Cius: All about giving control back to IT

Cius: All about giving control back to IT

By Matt Hamblen, Computerworld (US) | Jul 25, 2011

If nothing else, Cisco officials wanted to drive home a point about the Cius tablet: It's intended for business users, not consumers.

Early Cius adopters in health care, education and communications have deployed up to a few dozen of the 7-inch Cius tablets because they are intertwined with Cisco's respected IT management, security and collaboration features.

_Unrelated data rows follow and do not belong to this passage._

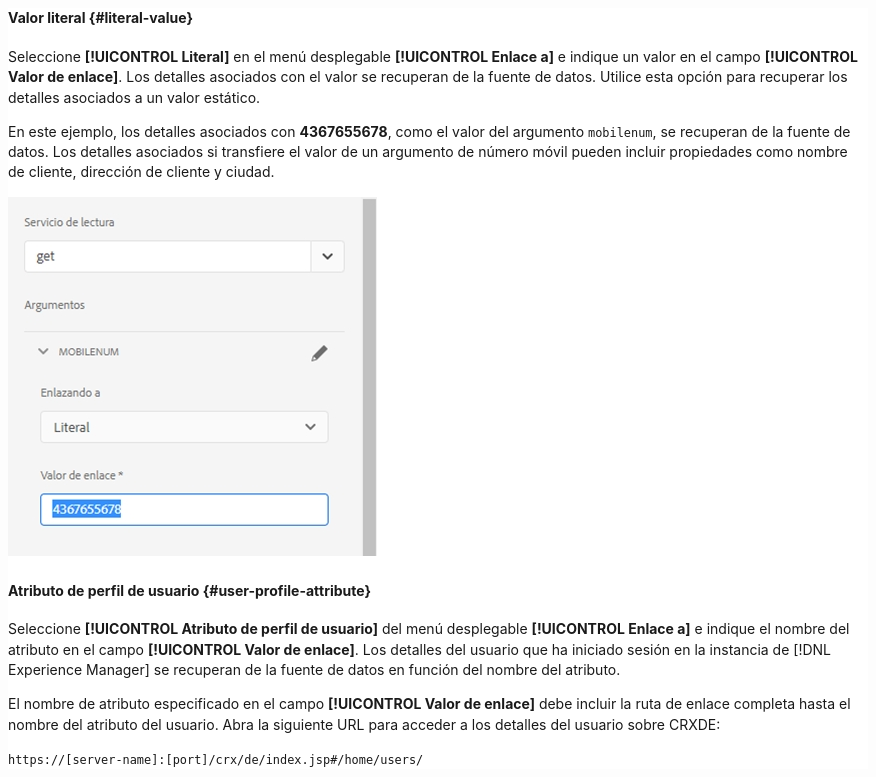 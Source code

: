 #### Valor literal {#literal-value}

Seleccione **[!UICONTROL Literal]** en el menú desplegable **[!UICONTROL Enlace a]** e indique un valor en el campo **[!UICONTROL Valor de enlace]**. Los detalles asociados con el valor se recuperan de la fuente de datos. Utilice esta opción para recuperar los detalles asociados a un valor estático.

En este ejemplo, los detalles asociados con **4367655678**, como el valor del argumento `mobilenum`, se recuperan de la fuente de datos. Los detalles asociados si transfiere el valor de un argumento de número móvil pueden incluir propiedades como nombre de cliente, dirección de cliente y ciudad.

![Valor literal](assets/fdm_binding_literal_new.png)

#### Atributo de perfil de usuario {#user-profile-attribute}

Seleccione **[!UICONTROL Atributo de perfil de usuario]** del menú desplegable **[!UICONTROL Enlace a]** e indique el nombre del atributo en el campo **[!UICONTROL Valor de enlace]**. Los detalles del usuario que ha iniciado sesión en la instancia de [!DNL Experience Manager] se recuperan de la fuente de datos en función del nombre del atributo.

El nombre de atributo especificado en el campo **[!UICONTROL Valor de enlace]** debe incluir la ruta de enlace completa hasta el nombre del atributo del usuario. Abra la siguiente URL para acceder a los detalles del usuario sobre CRXDE:

`https://[server-name]:[port]/crx/de/index.jsp#/home/users/`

Part of the way Cisco is extending management benefits to Cius is through AppHQ, which is a combination of an app store and tablet management and app development system. AppHQ can become a company's app storefront to house the apps a business has approved for its workers. But AppHQ also extends controls to IT administrators over which applications can be downloaded by users.

Orlando Portale, CIO for Palmora Pomerado Health, said he has deployed the Cius to doctors to allow them to collaborate − sometimes with video − in secure ways not possible with other Android devices. "We have Android devices already and all are consumers, but [they] don't run over the VPNs we need," he said. "Cisco's value-add...is to lock down" the devices.

Kara Wilson, vice-president of marketing for collaboration solutions at Cisco, made it clear what the Cius mission is all about. "Cius is about control," she said. "Cius gives control back to IT."

To establish that control, the $750 tablet will run on a company's IP-PBX communications infrastructure that requires a secure wired LAN and secure Wi-Fi along with a PBX switch. The latest version of Cisco's communication manager software, version 8.5, will be required as well. Even a docking station with a traditional telephone desk handset will cost $400 each, said Chuck Fontana, director of product management for Cisco Cius.

Cisco also said it will offer "basic" access to AppHQ management capabilities within the price of each Cius device, but then will charge an extra amount, undetermined, for higher level functions. Ken Dulaney, an analyst for Gartner, said the Cius tablet is "unique" among tablets because of all the Cisco-related communications functions.